La posición israelí puede ser calificada, en definitiva, de intransigente o de firme, según desde qué lado del espejo contemplemos las cosas, pero lo que está de más es hablar de concesiones, cuando a lo que se aspira es a una remuneración por los éxitos militares, en contra incluso del consenso internacional sobre la materia.
Al sionismo le puede parecer su postura muy razonable, puesto que sólo exige un pago territorial relativamente modesto por una proeza militar tan grande, pero en Francia nadie olvidó Alsacia-Lorena; Alemania volvió un día a mirar al Este desde Berlín; y en España, sin ser Gibraltar el tema de nuestro tiempo, casi todo el mundo sigue opinando que el Peñón pertenece a la provincia de Cádiz. También Napoleón se extrañó de que Rusia no pidiera la paz cuando conquistó Moscú en 1812, pero la derrota tampoco ha hecho que el pueblo palestino perdiera la memoria.
Puede asistir la razón práctica al ministro de Exteriores israelí, Shlomo Ben Ami, cuando dice a los palestinos que cojan lo que hay, y rápido, porque la oferta no es de las que se mantienen mucho tiempo. Pero, el tonillo, un poco de rematador de saldos, excluye cualquier matiz de auténtica generosidad. Las dificultades que experimenta el primer ministro laborista Ehud Barak para hacer tragar a su parroquia de la derecha más nacional lo que ofrece a Arafat, son muy ciertas, pero ese es un problema israelí, no palestino. Si Israel no hubiera llenado de colonos Cisjordania y Gaza, no le vendría ahora tan cuesta arriba aviar la retirada.
Una oportunidad real de paz parece alzarse hoy, sin embargo, ante las partes; dada la superioridad militar israelí y el previsible y continuado apoyo norteamericano a la parte sionista, es muy cierto que ésta podría seguir indefinidamente acampando en los territorios conquistados, aunque siempre a un precio de incomodidad, inquietud, e incordio tanto nacionales como internacionales. Por todo ello, en vez de verse sometida a una presión para resolver el conflicto, Jerusalén Oeste se encuentra hoy sólo ante una puerta entreabierta para hacerlo.

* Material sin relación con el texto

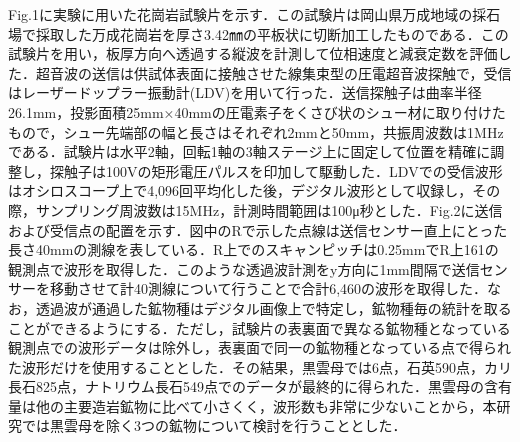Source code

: ﻿%
Fig.1に実験に用いた花崗岩試験片を示す．この試験片は岡山県万成地域の採石場で採取した万成花崗岩を厚さ3.42㎜の平板状に切断加工したものである．この試験片を用い，板厚方向へ透過する縦波を計測して位相速度と減衰定数を評価した．超音波の送信は供試体表面に接触させた線集束型の圧電超音波探触で，受信はレーザードップラー振動計(LDV)を用いて行った．送信探触子は曲率半径26.1mm，投影面積25mm×40mmの圧電素子をくさび状のシュー材に取り付けたもので，シュー先端部の幅と長さはそれぞれ2mmと50mm，共振周波数は1MHzである．試験片は水平2軸，回転1軸の3軸ステージ上に固定して位置を精確に調整し，探触子は100Vの矩形電圧パルスを印加して駆動した．LDVでの受信波形はオシロスコープ上で4,096回平均化した後，デジタル波形として収録し，その際，サンプリング周波数は15MHz，計測時間範囲は100μ秒とした．Fig.2に送信および受信点の配置を示す．図中のRで示した点線は送信センサー直上にとった長さ40mmの測線を表している．R上でのスキャンピッチは0.25mmでR上161の観測点で波形を取得した．このような透過波計測をy方向に1mm間隔で送信センサーを移動させて計40測線について行うことで合計6,460の波形を取得した．なお，透過波が通過した鉱物種はデジタル画像上で特定し，鉱物種毎の統計を取ることができるようにする．ただし，試験片の表裏面で異なる鉱物種となっている観測点での波形データは除外し，表裏面で同一の鉱物種となっている点で得られた波形だけを使用することとした．その結果，黒雲母では6点，石英590点，カリ長石825点，ナトリウム長石549点でのデータが最終的に得られた．黒雲母の含有量は他の主要造岩鉱物に比べて小さくく，波形数も非常に少ないことから，本研究では黒雲母を除く3つの鉱物について検討を行うこととした．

Nada obliga a Israel, salvo una cierta concepción de cuáles son a largo plazo sus propios intereses, a cerrar un acuerdo de paz con los palestinos. También es cierto que son bastantes los judíos que sostienen que ninguna retirada satisfará de verdad a los árabes, y que éstos aguardarán arteros su oportunidad para reanudar el conflicto, obtengan ahora lo que obtengan. Y no es posible descartar que tengan razón, a la vista de toda la represa de odio y frustración que ha generado el secular enfrentamiento. Pero, la solución pacífica del problema, si es que la tiene, probablemente excluye que Israel quiera cobrar como precio de la paz los dividendos de la guerra.